Your Guide for Finding a Hormone Doctor That Best Fits Your Needs

Key Takeaways

  • Endocrinologists, gynecologists, primary care physicians, and integrative health practitioners can specialize in treating hormones.
  • It may be beneficial to have both a conventional and alternative medicine practitioner that specialize in endocrinology (the study of hormones).
  • Hormone doctors work with balancing a variety of hormones, including sex hormones, cortisol, and thyroid hormones.
  • A doctor who isn’t willing to listen to your input is just one of our 10 red flags to watch out for.
  • Knowing your current symptoms and diagnoses, what medications you’re taking, and what questions to ask can help prepare you for your first visit with a hormone doctor.

If you suspect that you have a hormonal imbalance or disorder, it may be confusing where to turn to for help. The answer to “what is a hormone doctor?” isn’t so simple, as there are many different types of practitioners that treat a wide array of hormonal conditions. Endocrinologists, gynecologists, urologists, and integrative medicine practitioners can all specialize in treating hormonal conditions.

Some of the most common conditions that they see include diabetes, thyroid disease, and women’s health conditions — like PCOS, endometriosis, and menopause. Determining the right provider for you will depend on your gender, specific diagnoses, and the symptoms you’re currently experiencing. 

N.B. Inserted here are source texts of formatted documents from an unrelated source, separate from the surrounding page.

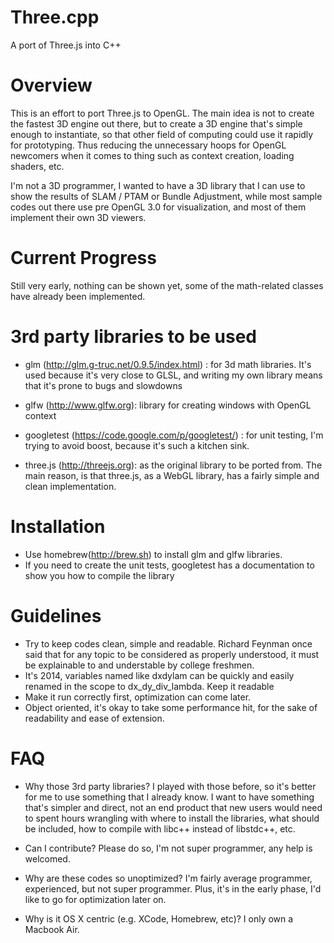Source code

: Three.cpp
=========

A port of Three.js into C++


Overview
========
This is an effort to port Three.js to OpenGL. The main idea is not to create the fastest 3D engine out there, but to create a 3D engine that's simple enough to instantiate, so that other field of computing could use it rapidly for prototyping. Thus reducing the unnecessary hoops for OpenGL newcomers when it comes to thing such as context creation, loading shaders, etc.

I'm not a 3D programmer, I wanted to have a 3D library that I can use to show the results of SLAM / PTAM or Bundle Adjustment, while most sample codes out there use pre OpenGL 3.0 for visualization, and most of them implement their own 3D viewers.

Current Progress
================
Still very early, nothing can be shown yet, some of the math-related classes have already been implemented.


3rd party libraries to be used
=============================
* glm (http://glm.g-truc.net/0.9.5/index.html) : for 3d math libraries. It's used because it's very close to GLSL, and writing my own library means that it's prone to bugs and slowdowns

* glfw (http://www.glfw.org): library for creating windows with OpenGL context

* googletest (https://code.google.com/p/googletest/) : for unit testing, I'm trying to avoid boost, because it's such a kitchen sink.

* three.js (http://threejs.org): as the original library to be ported from. The main reason, is that three.js, as a WebGL library, has a fairly simple and clean implementation.


Installation
============
* Use homebrew(http://brew.sh) to install glm and glfw libraries. 
* If you need to create the unit tests, googletest has a documentation to show you how to compile the library


Guidelines
=============
* Try to keep codes clean, simple and readable. Richard Feynman once said that for any topic to be considered as properly understood, it must be explainable to and understable by college freshmen.
* It's 2014, variables named like dxdylam can be quickly and easily renamed in the scope to dx_dy_div_lambda. Keep it readable
* Make it run correctly first, optimization can come later.
* Object oriented, it's okay to take some performance hit, for the sake of readability and ease of extension.

FAQ
===
* Why those 3rd party libraries?
I played with those before, so it's better for me to use something that I already know. I want to have something that's simpler and direct, not an end product that new users would need to spent hours wrangling with where to install the libraries, what should be included, how to compile with libc++ instead of libstdc++, etc.

* Can I contribute?
Please do so, I'm not super programmer, any help is welcomed.

* Why are these codes so unoptimized?
I'm fairly average programmer, experienced, but not super programmer. Plus, it's in the early phase, I'd like to go for optimization later on.

* Why is it OS X centric (e.g. XCode, Homebrew, etc)?
I only own a Macbook Air.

Regardless of your individual condition, it’s often beneficial to have both a conventional and integrative practitioner on board. This will help open up your treatment options and ensure that you’re receiving the best care possible.

While not every doctor will be the right fit for you, finding the right hormone doctor doesn’t have to be difficult. Knowing what types of practitioners treat hormones, some red flags to look out for, and what questions to ask can all help direct your decision. This article will guide you through the “do’s and don’ts” when searching for a hormone doctor, and will help prepare you for your first visit. 

Do: Look Into the Different Types of Hormone Doctors

A “hormone doctor” is a general term that encompasses the different types of healthcare providers who specialize in treating hormonal (endocrine) imbalances. Below, we break down the differences between these practitioners and the conditions they most commonly treat. 

Conventional Practitioners

These providers typically use conventional methods, like pharmaceuticals, synthetic hormones (birth control), and surgery to treat hormonal conditions. Your specific hormone imbalance will help determine which type of provider would best suit your needs, but the following specialists often have overlap in the conditions that they treat. 

  • Endocrinologist: Diabetes, thyroid conditions (Hashimoto’s thyroiditis and Graves’ disease), cortisol disorders (Cushing’s syndrome and Addison’s disease), pituitary disorders, and osteoporosis
  • Gynecologist: Women’s health conditions, like menorrhagia (heavy menses), oligomenorrhea (irregular menses), dysmenorrhea (painful menses), postmenopausal and menopausal symptoms, endometriosis, and polycystic ovary syndrome (PCOS)
  • Reproductive endocrinologist: Infertility and conditions that affect fertility, including PCOS and amenorrhea (absent menses)
  • Urologist: Male infertility, erectile dysfunction, and low testosterone levels in men

Depending on the complexity of your condition, you may be managed by your primary care/family medicine/general practitioner instead, or in combination with one of the above specialists. Nurse practitioners (NPs) and physician assistants (PAs) can treat hormonal disorders as well, but typically do so under the guidance of a physician. 

Integrative Practitioners

These providers focus on identifying the root cause of disease and help kick-start the healing process by addressing factors like lifestyle, exercise, and diet. They often prescribe natural supplements and, depending on the type of doctor and your state’s local laws, they can prescribe pharmaceuticals and bioidentical hormones.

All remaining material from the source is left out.